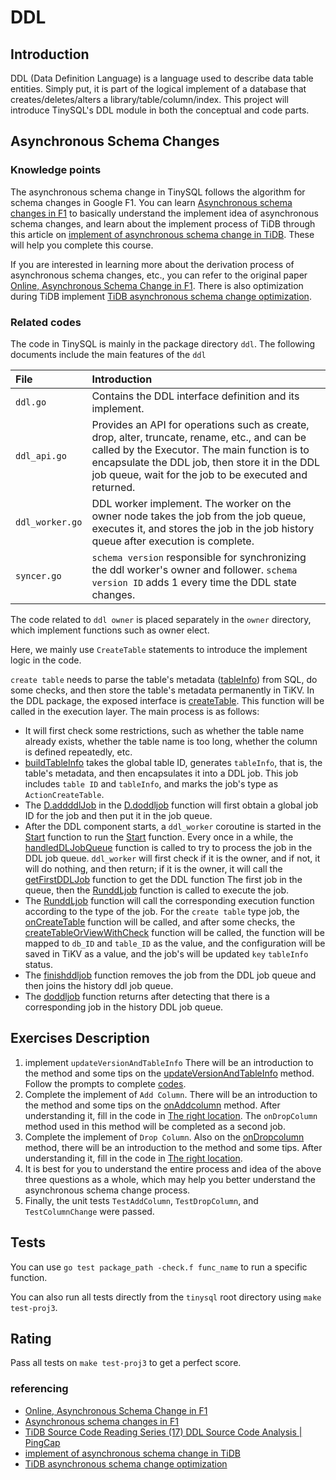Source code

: # DDL

## Introduction

DDL (Data Definition Language) is a language used to describe data table entities. Simply put, it is part of the logical implement of a database that creates/deletes/alters a library/table/column/index. This project will introduce TinySQL's DDL module in both the conceptual and code parts.

## Asynchronous Schema Changes

### Knowledge points

The asynchronous schema change in TinySQL follows the algorithm for schema changes in Google F1. You can learn [Asynchronous schema changes in F1](https://github.com/ngaut/builddatabase/blob/master/f1/schema-change.md) to basically understand the implement idea of asynchronous schema changes, and learn about the implement
process of TiDB through this article on [implement of asynchronous schema change in TiDB](https://github.com/ngaut/builddatabase/blob/master/f1/schema-change-implement.md). These will help you complete this course.

If you are interested in learning more about the derivation process of asynchronous schema changes, etc., you can refer to the original paper [Online, Asynchronous Schema Change in F1](http://static.googleusercontent.com/media/research.google.com/zh-CN//pubs/archive/41376.pdf). There is also optimization during TiDB implement
[TiDB asynchronous schema change optimization](http://zimulala.github.io/2017/12/24/optimize/).

### Related codes

The code in TinySQL is mainly in the package directory `ddl`. The following documents include the main features of the `ddl`

| File | Introduction |
| :------------- | :------------------------------------------ |
| `ddl.go` | Contains the DDL interface definition and its implement. |
| `ddl_api.go` | Provides an API for operations such as create, drop, alter, truncate, rename, etc., and can be called by the Executor. The main function is to encapsulate the DDL job, then store it in the DDL job queue, wait for the job to be executed and returned. |
| `ddl_worker.go` | DDL worker implement. The worker on the owner node takes the job from the job queue, executes it, and stores the job in the job history queue after execution is complete. |
| `syncer.go` | `schema version` responsible for synchronizing the ddl worker's owner and follower. `schema version ID` adds 1 every time the DDL state changes. |

The code related to `ddl owner` is placed separately in the `owner` directory, which implement functions such as owner elect.

Here, we mainly use `CreateTable` statements to introduce the implement logic in the code.

`create table` needs to parse the table's metadata ([tableInfo](https://github.com/pingcap-incubator/tinysql/blob/course/parser/model/model.go#L180)) from SQL, do some checks, and then store the table's metadata permanently in TiKV. In the DDL package, the exposed interface is [createTable](https://github.com/pingcap-incubator/tinysql/blob/course/ddl/ddl_api.go#L846). This function will be called in the execution layer. The main process is as follows:

* It will first check some restrictions, such as whether the table name already exists, whether the table name is too long, whether the column is defined repeatedly, etc.
* [buildTableInfo](https://github.com/pingcap-incubator/tinysql/blob/course/ddl/ddl_api.go#L712) takes the global table ID, generates `tableInfo`, that is, the table's metadata, and then encapsulates it into a DDL job. This job includes `table ID` and `tableInfo`, and marks the job's type as `ActionCreateTable`.
* The [D.addddlJob]() in the [D.doddljob]() function will first obtain a global job ID for the job and then put it in the job queue.
* After the DDL component starts, a `ddl_worker` coroutine is started in the [Start](https://github.com/pingcap-incubator/tinysql/blob/course/ddl/ddl.go#L285) function to run the [Start](https://github.com/pingcap-incubator/tinysql/blob/course/ddl/ddl_worker.go#L112) function. Every once in a while, the [handledDLJobQueue](https://github.com/pingcap-incubator/tinysql/blob/course/ddl/ddl_worker.go#L300) function is called to try to process the job in the DDL job queue. `ddl_worker` will first check if it is the owner, and if not, it will do nothing, and then return; if it is the owner, it will call the [getFirstDDLJob](https://github.com/pingcap-incubator/tinysql/blob/course/ddl/ddl_worker.go#L219) function to get the DDL function The first job in the queue, then the [RunddLjob](https://github.com/pingcap-incubator/tinysql/blob/course/ddl/ddl_worker.go#L427) function is called to execute the job.
* The [RunddLjob](https://github.com/pingcap-incubator/tinysql/blob/course/ddl/ddl_worker.go#L452) function will call the corresponding execution function according to the type of the job. For the `create table` type job, the [onCreateTable](https://github.com/pingcap-incubator/tinysql/blob/course/ddl/table.go#L32) function will be called, and after some checks, the [createTableOrViewWithCheck](https://github.com/pingcap-incubator/tinysql/blob/course/ddl/table.go#L66) function will be called, the function will be mapped to `db_ID` and `table_ID` as the value, and the configuration will be saved in TiKV as a value, and the job's will be updated `key` `tableInfo` status.
* The [finishddljob](https://github.com/pingcap-incubator/tinysql/blob/course/ddl/ddl_worker.go#L257) function removes the job from the DDL job queue and then joins the history ddl job queue.
* The [doddljob](https://github.com/pingcap-incubator/tinysql/blob/course/ddl/ddl.go#L449) function returns after detecting that there is a corresponding job in the history DDL job queue.

## Exercises Description

1. implement `updateVersionAndTableInfo` There will be an introduction to the method and some tips on the [updateVersionAndTableInfo](https://github.com/pingcap-incubator/tinysql/blob/course/ddl/table.go#L360) method. Follow the prompts to complete [codes](https://github.com/pingcap-incubator/tinysql/blob/course/ddl/table.go#L378).
2. Complete the implement of `Add Column`. There will be an introduction to the method and some tips on the [onAddcolumn](https://github.com/pingcap-incubator/tinysql/blob/course/ddl/column.go#L136) method. After understanding it, fill in the code in [The right location](https://github.com/pingcap-incubator/tinysql/blob/course/ddl/column.go#L194). The `onDropColumn` method used in this method will be completed as a second job.
3. Complete the implement of `Drop Column`. Also on the [onDropcolumn](https://github.com/pingcap-incubator/tinysql/blob/course/ddl/column.go#L216) method, there will be an introduction to the method and some tips. After understanding it, fill in the code in [The right location](https://github.com/pingcap-incubator/tinysql/blob/course/ddl/column.go#L245).
4. It is best for you to understand the entire process and idea of the above three questions as a whole, which may help you better understand the asynchronous schema change process.
5. Finally, the unit tests `TestAddColumn`, `TestDropColumn`, and `TestColumnChange` were passed.

## Tests

You can use `go test package_path -check.f func_name` to run a specific function.

You can also run all tests directly from the `tinysql` root directory using `make test-proj3`.

## Rating

Pass all tests on `make test-proj3` to get a perfect score.

### referencing

* [Online, Asynchronous Schema Change in F1](http://static.googleusercontent.com/media/research.google.com/zh-CN//pubs/archive/41376.pdf)
* [Asynchronous schema changes in F1](https://github.com/ngaut/builddatabase/blob/master/f1/schema-change.md)
* [TiDB Source Code Reading Series (17) DDL Source Code Analysis | PingCap](https://pingcap.com/zh/blog/tidb-source-code-reading-17)
* [implement of asynchronous schema change in TiDB](https://github.com/ngaut/builddatabase/blob/master/f1/schema-change-implement.md)
* [TiDB asynchronous schema change optimization](http://zimulala.github.io/2017/12/24/optimize/)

**WHAT IS EXPECTED**: Looking at the data above, state how many of its lines contain the word "optimize", and give nothing but that number.

**EXERCISE RESPONSE**: 2